I told him how Bradley wasn't holding up his head
and that Morris doesn't know what syndrome he has
and that our next diagnosis will probably be CP.
And he looked blankly at Bradley and I told him we use the G-tube all the time.
And the surgeon smiled.

They moved Bradley back down to the peds floor this afternoon,
because his seizures seem to be under control.
And I left him there so that I could have a break.
Tom came home from work and he and I lay in the bed reconnecting after 3 long days.
And I started crying and telling Tom that
I'm scared that his little brain is not keeping up with his growth. 
 Morris said his brain has atrophy and enlarged ventricles.
And I'm so scared of what that means for the future.
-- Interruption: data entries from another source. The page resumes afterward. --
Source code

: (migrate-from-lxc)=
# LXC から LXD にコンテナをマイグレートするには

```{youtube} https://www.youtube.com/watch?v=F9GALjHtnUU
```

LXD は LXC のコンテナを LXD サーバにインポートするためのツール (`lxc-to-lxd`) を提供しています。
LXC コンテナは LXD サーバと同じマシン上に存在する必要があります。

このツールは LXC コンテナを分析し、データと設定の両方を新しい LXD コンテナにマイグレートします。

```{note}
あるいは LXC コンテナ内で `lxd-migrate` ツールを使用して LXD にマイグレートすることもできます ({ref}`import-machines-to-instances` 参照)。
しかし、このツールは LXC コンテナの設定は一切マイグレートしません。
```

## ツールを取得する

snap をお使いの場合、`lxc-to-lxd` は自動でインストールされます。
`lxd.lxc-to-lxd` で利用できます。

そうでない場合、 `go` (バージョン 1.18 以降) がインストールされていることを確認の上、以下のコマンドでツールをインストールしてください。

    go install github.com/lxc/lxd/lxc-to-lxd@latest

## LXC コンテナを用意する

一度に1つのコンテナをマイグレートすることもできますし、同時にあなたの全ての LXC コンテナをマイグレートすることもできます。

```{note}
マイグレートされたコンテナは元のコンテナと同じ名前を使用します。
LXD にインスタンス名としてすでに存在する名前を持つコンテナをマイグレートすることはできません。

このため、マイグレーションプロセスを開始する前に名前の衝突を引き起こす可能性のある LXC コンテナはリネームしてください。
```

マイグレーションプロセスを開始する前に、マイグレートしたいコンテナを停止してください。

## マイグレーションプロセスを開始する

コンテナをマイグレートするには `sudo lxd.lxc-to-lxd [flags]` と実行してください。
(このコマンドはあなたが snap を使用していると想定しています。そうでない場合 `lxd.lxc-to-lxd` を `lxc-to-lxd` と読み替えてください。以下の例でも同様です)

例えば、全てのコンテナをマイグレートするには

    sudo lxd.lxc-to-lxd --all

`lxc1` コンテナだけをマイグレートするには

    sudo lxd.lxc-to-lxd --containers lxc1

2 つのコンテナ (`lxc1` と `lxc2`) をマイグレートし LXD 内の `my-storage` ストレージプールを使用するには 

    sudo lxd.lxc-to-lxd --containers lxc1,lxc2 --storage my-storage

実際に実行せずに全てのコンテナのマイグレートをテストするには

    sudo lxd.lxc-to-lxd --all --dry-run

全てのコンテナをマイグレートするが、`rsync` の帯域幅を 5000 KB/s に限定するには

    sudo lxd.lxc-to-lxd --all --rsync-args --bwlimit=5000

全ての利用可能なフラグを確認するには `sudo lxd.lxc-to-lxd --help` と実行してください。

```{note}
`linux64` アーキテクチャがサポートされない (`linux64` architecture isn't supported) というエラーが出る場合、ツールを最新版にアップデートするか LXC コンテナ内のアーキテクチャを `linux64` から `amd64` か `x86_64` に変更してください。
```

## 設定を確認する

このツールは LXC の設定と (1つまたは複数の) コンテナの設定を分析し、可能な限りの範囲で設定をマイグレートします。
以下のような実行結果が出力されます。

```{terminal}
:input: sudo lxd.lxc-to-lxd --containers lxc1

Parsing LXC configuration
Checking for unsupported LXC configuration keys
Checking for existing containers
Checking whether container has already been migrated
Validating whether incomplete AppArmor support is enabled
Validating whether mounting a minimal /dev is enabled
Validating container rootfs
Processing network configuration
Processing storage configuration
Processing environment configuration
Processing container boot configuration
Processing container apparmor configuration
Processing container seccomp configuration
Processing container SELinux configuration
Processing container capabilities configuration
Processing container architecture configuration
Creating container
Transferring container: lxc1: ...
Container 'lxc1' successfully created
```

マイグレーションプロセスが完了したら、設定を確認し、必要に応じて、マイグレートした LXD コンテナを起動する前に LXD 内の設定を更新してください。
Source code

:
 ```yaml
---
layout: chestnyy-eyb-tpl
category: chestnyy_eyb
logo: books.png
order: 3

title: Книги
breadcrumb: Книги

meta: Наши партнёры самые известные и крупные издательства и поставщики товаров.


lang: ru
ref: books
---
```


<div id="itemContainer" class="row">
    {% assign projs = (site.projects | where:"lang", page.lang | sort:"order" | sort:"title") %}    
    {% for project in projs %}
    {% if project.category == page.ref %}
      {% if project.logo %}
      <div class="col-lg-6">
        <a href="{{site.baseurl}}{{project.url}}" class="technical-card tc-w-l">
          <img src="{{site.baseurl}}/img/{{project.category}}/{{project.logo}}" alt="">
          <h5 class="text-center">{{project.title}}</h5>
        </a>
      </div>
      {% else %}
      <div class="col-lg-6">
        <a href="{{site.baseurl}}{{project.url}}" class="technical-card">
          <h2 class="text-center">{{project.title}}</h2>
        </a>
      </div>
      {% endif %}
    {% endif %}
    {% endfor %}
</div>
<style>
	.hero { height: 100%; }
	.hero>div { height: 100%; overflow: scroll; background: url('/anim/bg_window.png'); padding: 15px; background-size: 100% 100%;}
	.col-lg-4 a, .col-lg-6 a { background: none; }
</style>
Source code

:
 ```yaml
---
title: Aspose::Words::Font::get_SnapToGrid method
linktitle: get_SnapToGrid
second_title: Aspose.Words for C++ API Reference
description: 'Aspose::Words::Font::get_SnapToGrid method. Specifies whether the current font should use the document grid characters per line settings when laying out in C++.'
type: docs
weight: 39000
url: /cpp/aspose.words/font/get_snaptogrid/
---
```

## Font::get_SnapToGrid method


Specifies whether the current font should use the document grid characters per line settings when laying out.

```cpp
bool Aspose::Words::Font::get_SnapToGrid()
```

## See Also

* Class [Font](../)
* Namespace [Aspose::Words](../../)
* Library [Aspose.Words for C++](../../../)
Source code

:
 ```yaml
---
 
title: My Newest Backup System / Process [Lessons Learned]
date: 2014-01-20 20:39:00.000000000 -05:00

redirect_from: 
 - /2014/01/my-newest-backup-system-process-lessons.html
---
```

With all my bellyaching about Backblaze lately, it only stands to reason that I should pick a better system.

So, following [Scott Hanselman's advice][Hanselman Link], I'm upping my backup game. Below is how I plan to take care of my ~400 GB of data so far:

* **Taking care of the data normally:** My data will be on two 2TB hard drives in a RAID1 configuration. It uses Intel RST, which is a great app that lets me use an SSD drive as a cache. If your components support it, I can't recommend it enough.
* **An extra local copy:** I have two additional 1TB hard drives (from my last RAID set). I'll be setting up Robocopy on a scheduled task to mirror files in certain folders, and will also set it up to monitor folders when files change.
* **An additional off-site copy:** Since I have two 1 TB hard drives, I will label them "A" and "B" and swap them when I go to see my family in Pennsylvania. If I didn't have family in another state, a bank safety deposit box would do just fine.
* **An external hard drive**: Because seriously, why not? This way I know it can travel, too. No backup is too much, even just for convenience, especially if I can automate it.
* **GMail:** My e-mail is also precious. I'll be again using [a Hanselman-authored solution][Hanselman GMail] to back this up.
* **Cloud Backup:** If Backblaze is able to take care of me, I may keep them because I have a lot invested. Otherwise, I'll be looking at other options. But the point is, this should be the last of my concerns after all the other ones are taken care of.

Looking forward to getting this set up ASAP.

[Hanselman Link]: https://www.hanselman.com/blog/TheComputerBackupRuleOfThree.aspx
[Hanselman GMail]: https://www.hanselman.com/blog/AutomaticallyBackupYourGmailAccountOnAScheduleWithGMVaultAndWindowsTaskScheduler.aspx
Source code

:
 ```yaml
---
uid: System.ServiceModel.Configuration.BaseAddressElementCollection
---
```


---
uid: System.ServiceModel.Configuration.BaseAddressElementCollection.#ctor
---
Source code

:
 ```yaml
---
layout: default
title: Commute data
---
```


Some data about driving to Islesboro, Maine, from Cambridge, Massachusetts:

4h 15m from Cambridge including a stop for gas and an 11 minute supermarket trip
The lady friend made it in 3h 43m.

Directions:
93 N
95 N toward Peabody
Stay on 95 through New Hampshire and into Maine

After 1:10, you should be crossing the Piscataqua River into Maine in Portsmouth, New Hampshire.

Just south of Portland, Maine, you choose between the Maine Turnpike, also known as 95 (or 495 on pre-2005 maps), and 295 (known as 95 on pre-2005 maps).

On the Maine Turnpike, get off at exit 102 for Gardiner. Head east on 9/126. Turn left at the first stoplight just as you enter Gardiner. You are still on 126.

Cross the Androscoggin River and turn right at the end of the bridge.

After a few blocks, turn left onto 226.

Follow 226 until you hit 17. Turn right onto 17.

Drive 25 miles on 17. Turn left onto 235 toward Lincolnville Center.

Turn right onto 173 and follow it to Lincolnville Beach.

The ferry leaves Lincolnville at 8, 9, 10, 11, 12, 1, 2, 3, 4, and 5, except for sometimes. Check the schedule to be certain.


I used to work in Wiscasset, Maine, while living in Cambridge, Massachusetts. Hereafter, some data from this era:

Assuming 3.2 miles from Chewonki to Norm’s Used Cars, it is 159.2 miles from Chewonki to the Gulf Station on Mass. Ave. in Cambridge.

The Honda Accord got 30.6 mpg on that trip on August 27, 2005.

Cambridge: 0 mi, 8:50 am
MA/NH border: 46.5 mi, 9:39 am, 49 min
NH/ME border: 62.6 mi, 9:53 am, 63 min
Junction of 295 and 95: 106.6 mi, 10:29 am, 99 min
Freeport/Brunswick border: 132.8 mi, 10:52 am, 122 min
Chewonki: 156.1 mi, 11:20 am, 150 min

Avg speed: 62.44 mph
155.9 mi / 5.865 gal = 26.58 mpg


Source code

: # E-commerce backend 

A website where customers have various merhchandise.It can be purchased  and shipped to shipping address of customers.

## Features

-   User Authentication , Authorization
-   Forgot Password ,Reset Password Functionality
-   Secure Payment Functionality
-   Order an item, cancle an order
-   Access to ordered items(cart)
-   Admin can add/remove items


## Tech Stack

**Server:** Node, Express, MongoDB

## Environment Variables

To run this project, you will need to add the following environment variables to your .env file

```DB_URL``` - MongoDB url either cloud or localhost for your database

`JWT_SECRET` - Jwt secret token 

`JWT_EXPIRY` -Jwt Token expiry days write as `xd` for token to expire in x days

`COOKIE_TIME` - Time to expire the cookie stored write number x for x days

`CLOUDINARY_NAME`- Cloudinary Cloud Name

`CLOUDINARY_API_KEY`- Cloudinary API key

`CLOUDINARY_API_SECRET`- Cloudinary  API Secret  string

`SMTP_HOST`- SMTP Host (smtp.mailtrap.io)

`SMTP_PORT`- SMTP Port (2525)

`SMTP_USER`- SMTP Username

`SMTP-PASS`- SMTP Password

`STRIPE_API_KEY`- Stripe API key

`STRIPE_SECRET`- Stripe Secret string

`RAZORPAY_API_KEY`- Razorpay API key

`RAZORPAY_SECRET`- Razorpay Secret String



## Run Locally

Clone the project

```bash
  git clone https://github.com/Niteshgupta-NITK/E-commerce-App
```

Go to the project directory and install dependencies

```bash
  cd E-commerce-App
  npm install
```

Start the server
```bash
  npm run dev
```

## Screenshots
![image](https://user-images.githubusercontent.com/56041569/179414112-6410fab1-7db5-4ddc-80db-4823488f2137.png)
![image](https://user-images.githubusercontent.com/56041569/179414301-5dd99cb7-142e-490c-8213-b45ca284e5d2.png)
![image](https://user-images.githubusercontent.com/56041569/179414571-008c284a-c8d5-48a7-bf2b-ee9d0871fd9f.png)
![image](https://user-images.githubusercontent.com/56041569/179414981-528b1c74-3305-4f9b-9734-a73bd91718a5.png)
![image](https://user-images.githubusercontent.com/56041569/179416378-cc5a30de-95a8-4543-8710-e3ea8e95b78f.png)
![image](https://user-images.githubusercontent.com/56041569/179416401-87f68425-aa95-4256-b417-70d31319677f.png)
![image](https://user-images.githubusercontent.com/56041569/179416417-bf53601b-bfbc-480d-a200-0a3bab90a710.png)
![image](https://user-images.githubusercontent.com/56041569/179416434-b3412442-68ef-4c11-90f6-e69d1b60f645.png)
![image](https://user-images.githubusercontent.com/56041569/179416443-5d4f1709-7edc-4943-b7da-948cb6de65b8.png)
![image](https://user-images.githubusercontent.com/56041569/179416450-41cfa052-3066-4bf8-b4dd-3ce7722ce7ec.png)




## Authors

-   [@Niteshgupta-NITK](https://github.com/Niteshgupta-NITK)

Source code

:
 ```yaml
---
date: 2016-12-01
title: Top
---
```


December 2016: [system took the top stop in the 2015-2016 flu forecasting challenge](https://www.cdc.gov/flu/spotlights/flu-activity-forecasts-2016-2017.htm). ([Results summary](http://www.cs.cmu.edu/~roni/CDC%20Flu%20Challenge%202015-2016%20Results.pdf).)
And that it is not fair that he has such a broken body,
while all the rest of us walk and talk so easily.
And that if it's an unknown condition, how it could be fatal.

And Tom said that it's amazing how many people know and remember
 our tiny Bradley for the few months he's been on the earth.
Tom said that he thinks Bradley is and was a great teacher.
That Bradley was a great teacher before he came to the earth.
And that someday, we will see who he really is,
 and we will all be amazed that he was sent to us.